HB 99: Re-Criminalizing Consensual Cohabitation
This Bill passed the House 48-25 and the Senate 15-14.
Libertas Institute opposes this bill.
Following the opening of an investigation of Kody Brown and his multiple wives for violating Utah’s long-standing anti-polygamy law, litigation resulted in a court victory for Brown. The case was appealed and a panel of judges at the Tenth Circuit dismissed the lawsuit for lack of standing. Brown and his wives have asked the U.S. Supreme Court to hear the case and are awaiting a decision.
In an attempt to moot the lawsuit, the Utah Attorney General’s office proposed legislation in the 2016 legislative session, sponsored by Representative Mike Noel, to make a minor change to the law. A House committee lowered the criminal penalty (from a third degree felony to a class A misdemeanor) but the entire House of Representatives passed an amendment to restore the penalty as a felony.

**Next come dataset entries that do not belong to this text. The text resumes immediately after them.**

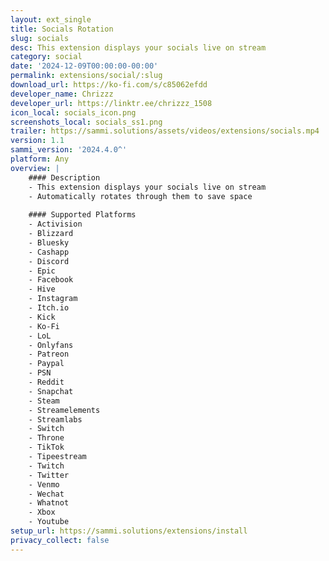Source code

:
 ```yaml
---
layout: ext_single
title: Socials Rotation
slug: socials
desc: This extension displays your socials live on stream
category: social
date: '2024-12-09T00:00:00-00:00'
permalink: extensions/social/:slug
download_url: https://ko-fi.com/s/c85062efdd
developer_name: Chrizzz
developer_url: https://linktr.ee/chrizzz_1508
icon_local: socials_icon.png
screenshots_local: socials_ss1.png
trailer: https://sammi.solutions/assets/videos/extensions/socials.mp4
version: 1.1
sammi_version: '2024.4.0^'
platform: Any
overview: |
    #### Description
    - This extension displays your socials live on stream
    - Automatically rotates through them to save space
    
    #### Supported Platforms
    - Activision
    - Blizzard
    - Bluesky
    - Cashapp
    - Discord
    - Epic
    - Facebook
    - Hive
    - Instagram
    - Itch.io
    - Kick
    - Ko-Fi
    - LoL
    - Onlyfans
    - Patreon
    - Paypal
    - PSN
    - Reddit
    - Snapchat
    - Steam
    - Streamelements
    - Streamlabs
    - Switch
    - Throne
    - TikTok
    - Tipeestream
    - Twitch
    - Twitter
    - Venmo
    - Wechat
    - Whatnot
    - Xbox
    - Youtube
setup_url: https://sammi.solutions/extensions/install
privacy_collect: false
---
```


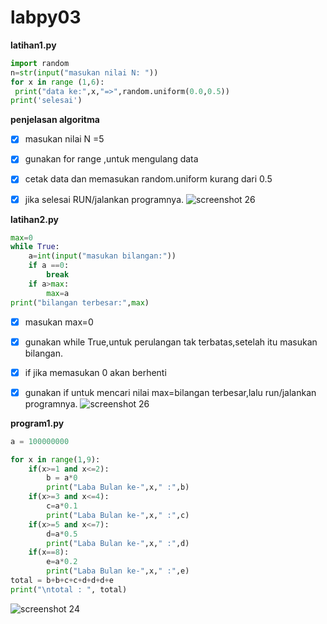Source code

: # labpy03
**latihan1.py**
```python
import random
n=str(input("masukan nilai N: "))
for x in range (1,6):
 print("data ke:",x,"=>",random.uniform(0.0,0.5))
print('selesai')
```
**penjelasan algoritma**

- [x] masukan nilai N =5

- [x] gunakan for range ,untuk mengulang data 

- [x] cetak data dan memasukan random.uniform kurang dari 0.5

- [x] jika selesai RUN/jalankan programnya.
![screenshot 26](https://user-images.githubusercontent.com/46512724/52929877-c1154700-3378-11e9-98c2-b70862ae0ed4.png)

**latihan2.py**
```python
max=0
while True:
	a=int(input("masukan bilangan:"))
	if a ==0:
		break
	if a>max:
		max=a
print("bilangan terbesar:",max)
```
- [x] masukan max=0

- [x] gunakan while True,untuk perulangan tak terbatas,setelah itu masukan bilangan.

- [x] if jika memasukan 0 akan berhenti

- [x] gunakan if untuk mencari nilai max=bilangan terbesar,lalu run/jalankan programnya.
![screenshot 26](https://user-images.githubusercontent.com/46512724/52929877-c1154700-3378-11e9-98c2-b70862ae0ed4.png)

**program1.py**
```python
a = 100000000

for x in range(1,9):
    if(x>=1 and x<=2):
        b = a*0
        print("Laba Bulan ke-",x," :",b)
    if(x>=3 and x<=4):
        c=a*0.1
        print("Laba Bulan ke-",x," :",c)
    if(x>=5 and x<=7):
        d=a*0.5
        print("Laba Bulan ke-",x," :",d)
    if(x==8):
        e=a*0.2
        print("Laba Bulan ke-",x," :",e)
total = b+b+c+c+d+d+d+e
print("\ntotal : ", total)     
```
![screenshot 24](https://user-images.githubusercontent.com/46512724/52929895-d5594400-3378-11e9-8e0d-5cf9b69ef337.png)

The legislation failed just minutes before the close of the legislative session. While staff from the Attorney General’s office watched from the Senate gallery, their sponsor, Senator Jerry Stevenson, circled (paused) the bill—and it died.
Representative Noel is back at it again with House Bill 99, which tightens the provision in the law. Currently a polygamist can be charged for bigamy if they purport to be married (a clear free speech issue) or cohabit with another person who is not their spouse. This bill basically changes the “or” to an “and,” requiring prosecutors to prove both circumstances in order to obtain a conviction.
While this bill would otherwise be a good thing—heightening the difficulty of being prosecuted for bigamy—it is not being advanced in a vacuum. Why, after all would prosecutors in the Attorney General’s office seek a statutory change that makes their job harder?
In context, this is a bad bill, as it is presumably being promoted for the same reason as last year—to undermine the Brown family’s legal appeals so as to avoid the possibility that a court may invalidate the statute as being unconstitutional. Utah’s anti-polygamy law needs reform, but absent that, the Attorney General’s efforts to deny the Brown family their potential day in court should be opposed.